The statement also accused Hezbollah of being "involved in the assassination of former Lebanese Prime Minister Rafik al-Hariri and the killing of two French citizens." Polarizing reactions to the unclaimed 2005 killing of Rafik al-Hariri, father of the current prime minister, prompted the end of Syria's post–civil war occupation of Lebanon and the splitting of the country's political landscape into two major blocs: the March 8 Alliance—dominated by the Maronite Christian Free Patriotic Movement as well as Shiite Muslim parties Hezbollah and Amal Movement—and the March 14 Alliance, led by Hariri's mostly Sunni Muslim Future Movement.

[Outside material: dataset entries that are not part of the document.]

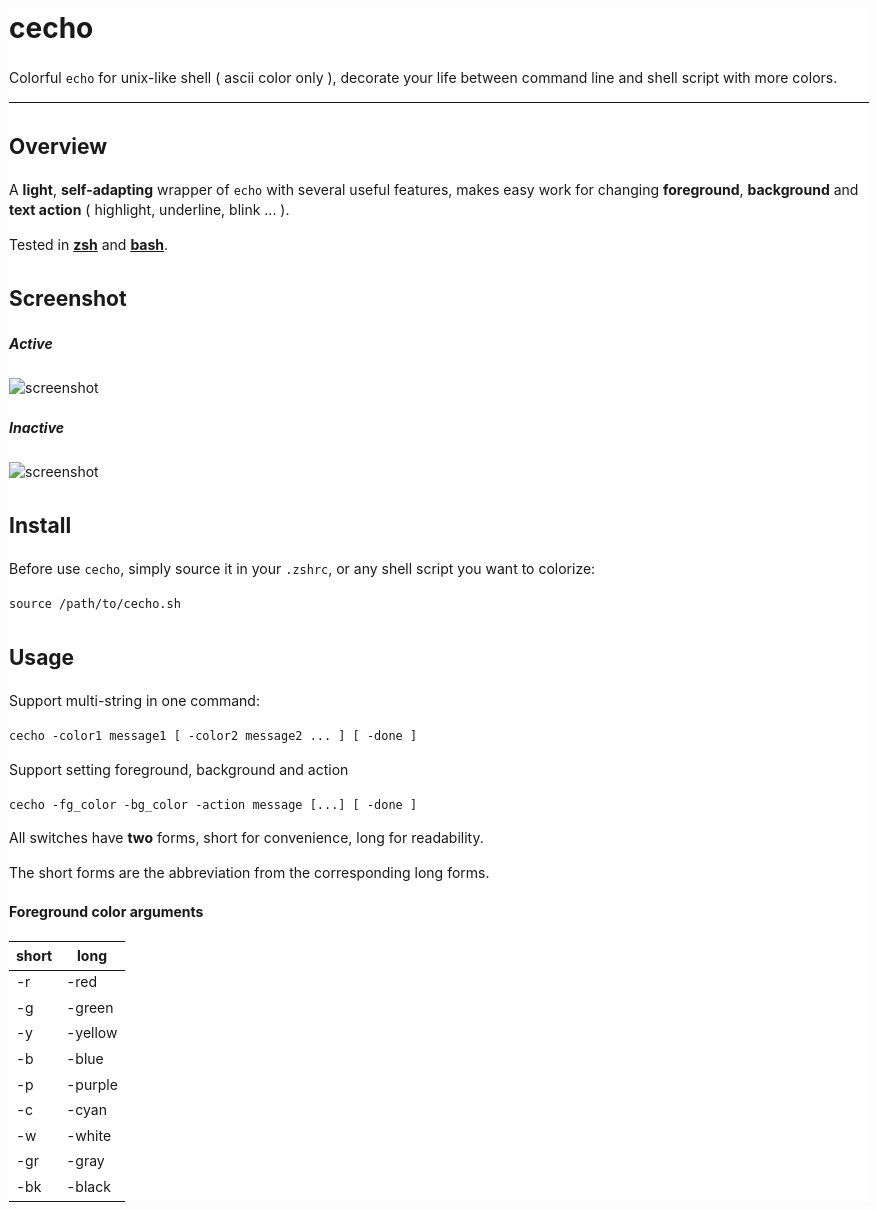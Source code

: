 # cecho #

Colorful `echo` for unix-like shell ( ascii color only ), decorate your life between command line and shell script with more colors.

----------

## Overview ##

A **light**, **self-adapting** wrapper of `echo` with several useful features, makes easy work for changing **foreground**, **background** and **text action** ( highlight, underline, blink ... ).

Tested in [**zsh**](http://www.zsh.org/) and [**bash**](http://www.gnu.org/software/bash/).

## Screenshot ##

##### Active #####

![screenshot](https://raw.github.com/springlie/cecho/master/screenshot.png)

##### Inactive #####

![screenshot](https://raw.github.com/springlie/cecho/master/screenshot2.png)

## Install ##

Before use `cecho`, simply source it in your `.zshrc`, or any shell script you want to colorize: 

	source /path/to/cecho.sh

## Usage ##

Support multi-string in one command:

	cecho -color1 message1 [ -color2 message2 ... ] [ -done ]

Support setting foreground, background and action

	cecho -fg_color -bg_color -action message [...] [ -done ]

All switches have **two** forms, short for convenience, long for readability.

The short forms are the abbreviation from the corresponding long forms.

#### Foreground color arguments ##

| short |  long        |
| ----- | -------      |
| -r    | -red         |
| -g    | -green       |
| -y    | -yellow      |
| -b    | -blue        |
| -p    | -purple      |
| -c    | -cyan        |
| -w    | -white       |
| -gr   | -gray        |
| -bk   | -black       |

Saad al-Hariri shocked viewers on November 4 by appearing on the Saudi-based Al Arabiya news network, revealing that he had fled from Lebanon to Saudi Arabia, where he was born and has dual citizenship. Hariri, who was appointed prime minister for the second time in December 2016, said he learned of a plot against his life and announced his resignation, producing widespread confusion and potential chaos for Lebanon's carefully balanced political system, which distributes power based on sect.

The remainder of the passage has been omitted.